On sait que Maurras n’a jamais rédigé la grande synthèse embrassant toute sa théorie politique dont rêvaient pourtant certains de ses amis. Sans doute l’activité quotidienne, l’article journalier et les vicissitudes du combat l’en ont-ils pour une grande part détourné. Pourtant, on ne peut s’empêcher de croire que si la tâche avait vraiment semblée urgente et essentielle à Maurras, il s’y serait attelé. N’a-t-il pas, au milieu des combats quotidiens, réalisé de vastes synthèses sur des sujets déjà abordés, comme La Politique Religieuse ou la politique étrangère de la République avec la dernière révision, monumentale, de Kiel et Tanger ?

C’est ainsi : Maurras n’a pas cru bon de rédiger une telle somme de philosophie politique.
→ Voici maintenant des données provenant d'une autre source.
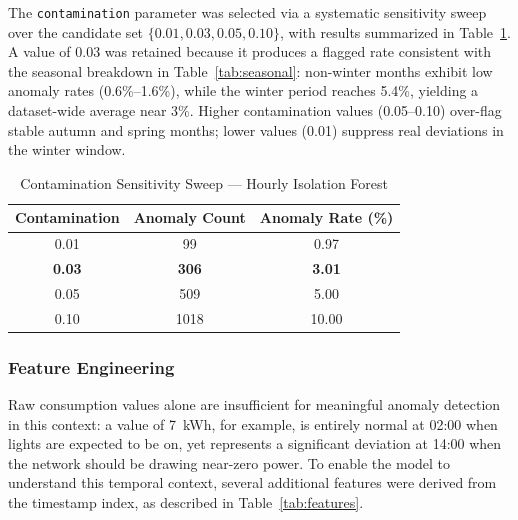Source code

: \documentclass{article}
\begin{document}
The \texttt{contamination} parameter was selected via a systematic
sensitivity sweep over the candidate set $\{0.01, 0.03, 0.05, 0.10\}$,
with results summarized in Table~\ref{tab:contamination_sweep}. A value
of 0.03 was retained because it produces a flagged rate consistent with
the seasonal breakdown in Table~\ref{tab:seasonal}: non-winter months
exhibit low anomaly rates (0.6\%--1.6\%), while the winter period reaches
5.4\%, yielding a dataset-wide average near 3\%. Higher contamination
values (0.05--0.10) over-flag stable autumn and spring months; lower
values (0.01) suppress real deviations in the winter window.
 
\begin{table}[h]
\centering
\caption{Contamination Sensitivity Sweep --- Hourly Isolation Forest}
\label{tab:contamination_sweep}
\begin{tabular}{ccc}
\hline
\textbf{Contamination} & \textbf{Anomaly Count} & \textbf{Anomaly Rate (\%)} \\
\hline
0.01 &   99 & 0.97 \\
\textbf{0.03} & \textbf{306} & \textbf{3.01} \\
0.05 &  509 & 5.00 \\
0.10 & 1018 & 10.00 \\
\hline
\end{tabular}
\end{table}

\subsubsection{Feature Engineering}

Raw consumption values alone are insufficient for meaningful anomaly
detection in this context: a value of 7~kWh, for example, is entirely
normal at 02:00 when lights are expected to be on, yet represents a
significant deviation at 14:00 when the network should be drawing
near-zero power. To enable the model to understand this temporal
context, several additional features were derived from the timestamp
index, as described in Table~\ref{tab:features}.
\end{document}
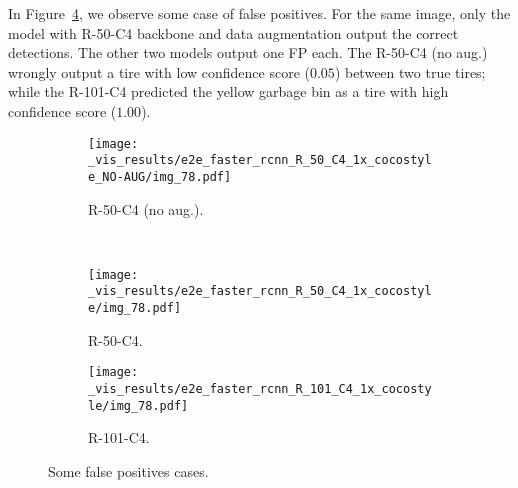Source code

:%
%
In Figure~\ref{fig:FP_cases}, we observe some case of false positives.
For the same image, only the model with R-50-C4 backbone and data augmentation output the correct detections.
The other two models output one FP each. The R-50-C4 (no aug.) wrongly output a tire with low confidence score ($0.05$) between two true tires; while the R-101-C4 predicted the yellow garbage bin as a tire with high confidence score ($1.00$).
%
\begin{figure}[ht!]
  \centering
  \begin{subfigure}[t]{.85\linewidth}
    \centering
    \texttt{[image: \_vis\_results/e2e\_faster\_rcnn\_R\_50\_C4\_1x\_cocostyle\_NO-AUG/img\_78.pdf]}
    \caption{R-50-C4 (no aug.).}
    \label{fig:FP_cases_50N}
  \end{subfigure}\\
  \begin{subfigure}[t]{0.85\linewidth}
    \centering
    \texttt{[image: \_vis\_results/e2e\_faster\_rcnn\_R\_50\_C4\_1x\_cocostyle/img\_78.pdf]}
    \caption{R-50-C4.}
    \label{fig:FP_cases_50}
  \end{subfigure}
  \begin{subfigure}[t]{0.85\linewidth}
    \centering
    \texttt{[image: \_vis\_results/e2e\_faster\_rcnn\_R\_101\_C4\_1x\_cocostyle/img\_78.pdf]}
    \caption{R-101-C4.}
    \label{fig:FP_cases_101}
  \end{subfigure}
  \caption{Some false positives cases.}
  \label{fig:FP_cases}
\end{figure}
C’est peut-être que dans l’ordre des principes les plus profonds de ses conceptions politiques, il n’aurait paradoxalement pas eu grand chose à dire. Quels sont-ils ces principes les plus enfouis ? que trouve-t-on quand on fait une généalogie des concepts politiques maurrassiens ? Beaucoup et peu à la fois : beaucoup de choses, mais peu de concepts, d’idées abstraites capables de fournir un sous-bassement proprement philosophique, au sens de ce qui expliciterait les premiers fondements et les plus généraux d’un système politique.

Ce n’est pas autre chose que nous dit Maurras quand il expose, en 1910 dans la Revue hebdomadaire « Les Idées royalistes ».

C’est que nullement fondées sur des utopies, ces idées royalistes sont celles du bon sens, celles aussi qui sont nées des réalités du pays : de sa géographie, de sa population, des accidents qui ponctuent la volonté de le faire naître et durer. Et Maurras d’évoquer d’abord les 500 000 kilomètres carrés d’un territoire divers et diversement peuplé ; ce n’est pas d’un autre terreau qu’il tire ses principes les plus hauts. Le moyen de faire une grande synthèse conceptuelle des Bretons, des Limousins, des Provençaux et des Parisiens ? des falaises et des fleuves ? des forêts et des prés ?

Mais cela ne signifie pas pour autant que ces sous-bassements bien réels de la pensée politique n’aient pas, dans leur présence même, dans leur caractère empirique et matériel — caractère qui les garantit d’ailleurs d’un romantisme brouillon où d’autres ont pu s’égarer — une signification intellectuelle.

Cette signification Maurras nous la donne avant même de nous exposer ces réalités et d’en tirer les idées royalistes qu’il expose : la multiplicité des partis qui fonde des exigences particulières d’unité, d’autorité, de décentralisation comme d’attention à une certaine forme d’unité respectueuse des particularismes, cette multiplicité ne sort pas d’autre chose que des réalités que nous avons dites. Dès lors, ce qui fonde la pertinence, et on peut dire la légitimité des idées royalistes, ce n’est pas un autre concept que « la nature des choses » évoquée par Maurras dès ses premières lignes.

Et à ceux qui protesteraient naïvement que la nature des choses n’est pas un concept, qu’elle ne peut donc fonder en raison une politique, on rappellera que l’un des auteurs les plus souvent cités par Maurras est bien philosophe, et pas mineur : c’est Lucrèce dont Maurras cite très souvent l’ouvrage qui nous est parvenu, intitulé précisément : De la nature des choses.